Task objective
Go through the entries, filter for the word "XAML", and copy every line that has it.

===== Dataset extract

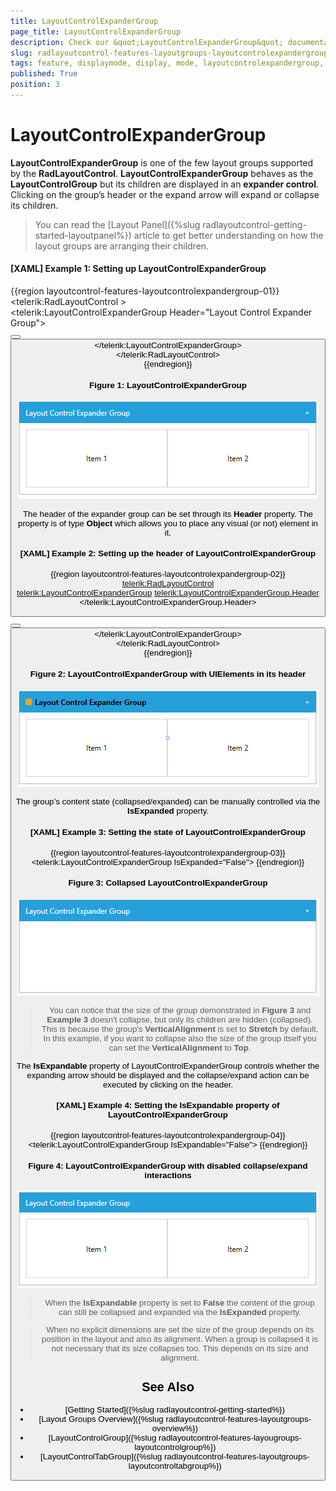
 ```yaml
---
title: LayoutControlExpanderGroup
page_title: LayoutControlExpanderGroup
description: Check our &quot;LayoutControlExpanderGroup&quot; documentation article for the RadLayoutControl {{ site.framework_name }} control.
slug: radlayoutcontrol-features-layoutgroups-layoutcontrolexpandergroup
tags: feature, displaymode, display, mode, layoutcontrolexpandergroup, expander, expand, collapse
published: True
position: 3
---
```


# LayoutControlExpanderGroup

__LayoutControlExpanderGroup__ is one of the few layout groups supported by the __RadLayoutControl__. __LayoutControlExpanderGroup__ behaves as the __LayoutControlGroup__ but its children are displayed in an __expander control__. Clicking on the group’s header or the expand arrow will expand or collapse its children.

> You can read the [Layout Panel]({%slug radlayoutcontrol-getting-started-layoutpanel%}) article to get better understanding on how the layout groups are arranging their children. 

#### __[XAML] Example 1: Setting up LayoutControlExpanderGroup__
{{region layoutcontrol-features-layoutcontrolexpandergroup-01}}
	<telerik:RadLayoutControl >            
		<telerik:LayoutControlExpanderGroup Header="Layout Control Expander Group">                    
			<Button Content="Item 1" />
			<Button Content="Item 2" />
		</telerik:LayoutControlExpanderGroup>            
	</telerik:RadLayoutControl>  
{{endregion}}

#### __Figure 1: LayoutControlExpanderGroup__
![](images/layoutcontrol-features-layoutcontrolexpandergroup-01.png)

The header of the expander group can be set through its __Header__ property. The property is of type __Object__ which allows you to place any visual (or not) element in it.

#### __[XAML] Example 2: Setting up the header of LayoutControlExpanderGroup__
{{region layoutcontrol-features-layoutcontrolexpandergroup-02}}
	<telerik:RadLayoutControl>            
		<telerik:LayoutControlExpanderGroup>
			<telerik:LayoutControlExpanderGroup.Header>
				<StackPanel Orientation="Horizontal">
					<Rectangle Width="10" Height="10" Fill="Orange" Margin="0 0 5 0" />
					<TextBlock Text="Layout Control Expander Group" FontWeight="Bold" />
				</StackPanel>
			</telerik:LayoutControlExpanderGroup.Header>
			<Button Content="Item 1" />
			<Button Content="Item 2" />
		</telerik:LayoutControlExpanderGroup>            
	</telerik:RadLayoutControl>   
{{endregion}}	

#### __Figure 2: LayoutControlExpanderGroup with UIElements in its header__
![](images/layoutcontrol-features-layoutcontrolexpandergroup-02.png)

The group’s content state (collapsed/expanded) can be manually controlled via the __IsExpanded__ property. 

#### __[XAML] Example 3: Setting the state of LayoutControlExpanderGroup__
{{region layoutcontrol-features-layoutcontrolexpandergroup-03}}
	<telerik:LayoutControlExpanderGroup IsExpanded="False">
{{endregion}}
	
#### __Figure 3: Collapsed LayoutControlExpanderGroup__
![](images/layoutcontrol-features-layoutcontrolexpandergroup-03.png)

> You can notice that the size of the group demonstrated in __Figure 3__ and __Example 3__ doesn't collapse, but only its children are hidden (collapsed). This is because the group's __VerticalAlignment__ is set to __Stretch__ by default. In this example, if you want to collapse also the size of the group itself you can set the __VerticalAlignment__ to __Top__.

The __IsExpandable__ property of LayoutControlExpanderGroup controls whether the expanding arrow should be displayed and the collapse/expand action can be executed by clicking on the header.
	
#### __[XAML] Example 4: Setting the IsExpandable property of LayoutControlExpanderGroup__
{{region layoutcontrol-features-layoutcontrolexpandergroup-04}}
	<telerik:LayoutControlExpanderGroup IsExpandable="False">
{{endregion}}

#### __Figure 4: LayoutControlExpanderGroup with disabled collapse/expand interactions__
![](images/layoutcontrol-features-layoutcontrolexpandergroup-04.png)

> When the __IsExpandable__ property is set to __False__ the content of the group can still be collapsed and expanded via the __IsExpanded__ property.

<!-- -->

> When no explicit dimensions are set the size of the group depends on its position in the layout and also its alignment. When a group is collapsed it is not necessary that its size collapses too. This depends on its size and alignment.

## See Also
* [Getting Started]({%slug radlayoutcontrol-getting-started%})
* [Layout Groups Overview]({%slug radlayoutcontrol-features-layoutgroups-overview%})
* [LayoutControlGroup]({%slug radlayoutcontrol-features-layougroups-layoutcontrolgroup%})
* [LayoutControlTabGroup]({%slug radlayoutcontrol-features-layoutgroups-layoutcontroltabgroup%})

==========

Expected answer
#### __[XAML] Example 1: Setting up LayoutControlExpanderGroup__
#### __[XAML] Example 2: Setting up the header of LayoutControlExpanderGroup__
#### __[XAML] Example 3: Setting the state of LayoutControlExpanderGroup__
#### __[XAML] Example 4: Setting the IsExpandable property of LayoutControlExpanderGroup__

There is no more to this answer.